BEGIN PROVIDED INFORMATION

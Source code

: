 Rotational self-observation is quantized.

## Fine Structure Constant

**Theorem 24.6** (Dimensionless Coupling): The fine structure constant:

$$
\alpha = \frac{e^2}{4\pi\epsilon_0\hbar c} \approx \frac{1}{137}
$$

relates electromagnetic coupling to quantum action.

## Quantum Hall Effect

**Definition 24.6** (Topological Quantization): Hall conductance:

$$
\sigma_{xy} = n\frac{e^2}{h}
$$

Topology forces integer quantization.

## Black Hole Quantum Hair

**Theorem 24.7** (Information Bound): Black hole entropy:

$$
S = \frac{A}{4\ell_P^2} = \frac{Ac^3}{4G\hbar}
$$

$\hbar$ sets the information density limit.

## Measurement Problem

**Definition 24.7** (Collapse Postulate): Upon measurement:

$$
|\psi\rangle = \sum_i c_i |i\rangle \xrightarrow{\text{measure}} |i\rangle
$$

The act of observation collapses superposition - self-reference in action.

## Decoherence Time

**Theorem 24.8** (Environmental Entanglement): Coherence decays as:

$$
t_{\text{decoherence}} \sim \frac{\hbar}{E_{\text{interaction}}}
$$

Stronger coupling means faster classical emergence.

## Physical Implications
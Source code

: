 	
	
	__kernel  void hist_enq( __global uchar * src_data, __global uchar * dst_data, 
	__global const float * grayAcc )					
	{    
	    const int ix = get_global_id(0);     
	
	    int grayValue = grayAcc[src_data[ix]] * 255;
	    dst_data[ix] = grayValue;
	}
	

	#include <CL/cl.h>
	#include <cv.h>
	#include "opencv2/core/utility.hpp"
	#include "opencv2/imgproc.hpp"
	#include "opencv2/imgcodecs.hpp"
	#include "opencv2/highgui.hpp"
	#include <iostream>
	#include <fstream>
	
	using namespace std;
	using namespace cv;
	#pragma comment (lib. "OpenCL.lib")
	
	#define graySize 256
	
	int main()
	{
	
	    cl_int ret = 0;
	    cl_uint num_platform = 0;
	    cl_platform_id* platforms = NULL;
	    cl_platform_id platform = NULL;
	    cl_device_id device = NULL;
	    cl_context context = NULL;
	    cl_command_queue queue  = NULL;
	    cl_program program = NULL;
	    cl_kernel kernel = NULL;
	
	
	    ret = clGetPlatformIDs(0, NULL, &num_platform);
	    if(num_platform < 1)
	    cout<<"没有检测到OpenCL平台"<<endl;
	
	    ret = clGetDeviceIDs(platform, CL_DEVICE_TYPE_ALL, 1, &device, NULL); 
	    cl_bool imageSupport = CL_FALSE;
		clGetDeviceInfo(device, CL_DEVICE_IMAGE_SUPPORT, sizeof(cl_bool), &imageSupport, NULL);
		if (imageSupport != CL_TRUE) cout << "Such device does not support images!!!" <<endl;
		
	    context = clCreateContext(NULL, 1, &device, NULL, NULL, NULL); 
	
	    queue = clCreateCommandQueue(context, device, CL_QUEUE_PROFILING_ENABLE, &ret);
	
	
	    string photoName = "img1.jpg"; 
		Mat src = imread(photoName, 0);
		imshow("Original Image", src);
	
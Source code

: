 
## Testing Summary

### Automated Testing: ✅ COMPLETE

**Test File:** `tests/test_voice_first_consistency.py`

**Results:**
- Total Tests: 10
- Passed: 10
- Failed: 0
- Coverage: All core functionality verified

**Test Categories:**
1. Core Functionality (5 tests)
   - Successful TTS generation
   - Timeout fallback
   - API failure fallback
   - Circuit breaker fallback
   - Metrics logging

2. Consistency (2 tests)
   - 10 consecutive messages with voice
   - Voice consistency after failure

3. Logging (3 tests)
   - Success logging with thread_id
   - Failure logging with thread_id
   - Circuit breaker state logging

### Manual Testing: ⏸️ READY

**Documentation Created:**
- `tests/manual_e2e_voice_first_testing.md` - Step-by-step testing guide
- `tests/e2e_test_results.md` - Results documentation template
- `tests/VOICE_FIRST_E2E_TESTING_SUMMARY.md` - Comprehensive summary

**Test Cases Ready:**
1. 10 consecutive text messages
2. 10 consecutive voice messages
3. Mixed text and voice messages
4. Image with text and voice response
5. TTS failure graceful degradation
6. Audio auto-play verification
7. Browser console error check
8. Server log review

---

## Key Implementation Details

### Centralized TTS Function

END PROVIDED INFORMATION

PROBLEM DETAILS:
Using the listing above, copy exactly the line that contains "(Dimensionless Coupling): The", the line that contains "cl_platform_id platform = NULL;", and each line that falls between them.

WRITTEN ANSWER:
**Theorem 24.6** (Dimensionless Coupling): The fine structure constant:

$$
\alpha = \frac{e^2}{4\pi\epsilon_0\hbar c} \approx \frac{1}{137}
$$

relates electromagnetic coupling to quantum action.

## Quantum Hall Effect

**Definition 24.6** (Topological Quantization): Hall conductance:

$$
\sigma_{xy} = n\frac{e^2}{h}
$$

Topology forces integer quantization.

## Black Hole Quantum Hair

**Theorem 24.7** (Information Bound): Black hole entropy:

$$
S = \frac{A}{4\ell_P^2} = \frac{Ac^3}{4G\hbar}
$$

$\hbar$ sets the information density limit.

## Measurement Problem

**Definition 24.7** (Collapse Postulate): Upon measurement:

$$
|\psi\rangle = \sum_i c_i |i\rangle \xrightarrow{\text{measure}} |i\rangle
$$

The act of observation collapses superposition - self-reference in action.

## Decoherence Time

**Theorem 24.8** (Environmental Entanglement): Coherence decays as:

$$
t_{\text{decoherence}} \sim \frac{\hbar}{E_{\text{interaction}}}
$$

Stronger coupling means faster classical emergence.

## Physical Implications
Source code

: 	
	
	__kernel  void hist_enq( __global uchar * src_data, __global uchar * dst_data, 
	__global const float * grayAcc )					
	{    
	    const int ix = get_global_id(0);     
	
	    int grayValue = grayAcc[src_data[ix]] * 255;
	    dst_data[ix] = grayValue;
	}
	

	#include <CL/cl.h>
	#include <cv.h>
	#include "opencv2/core/utility.hpp"
	#include "opencv2/imgproc.hpp"
	#include "opencv2/imgcodecs.hpp"
	#include "opencv2/highgui.hpp"
	#include <iostream>
	#include <fstream>
	
	using namespace std;
	using namespace cv;
	#pragma comment (lib. "OpenCL.lib")
	
	#define graySize 256
	
	int main()
	{
	
	    cl_int ret = 0;
	    cl_uint num_platform = 0;
	    cl_platform_id* platforms = NULL;
	    cl_platform_id platform = NULL;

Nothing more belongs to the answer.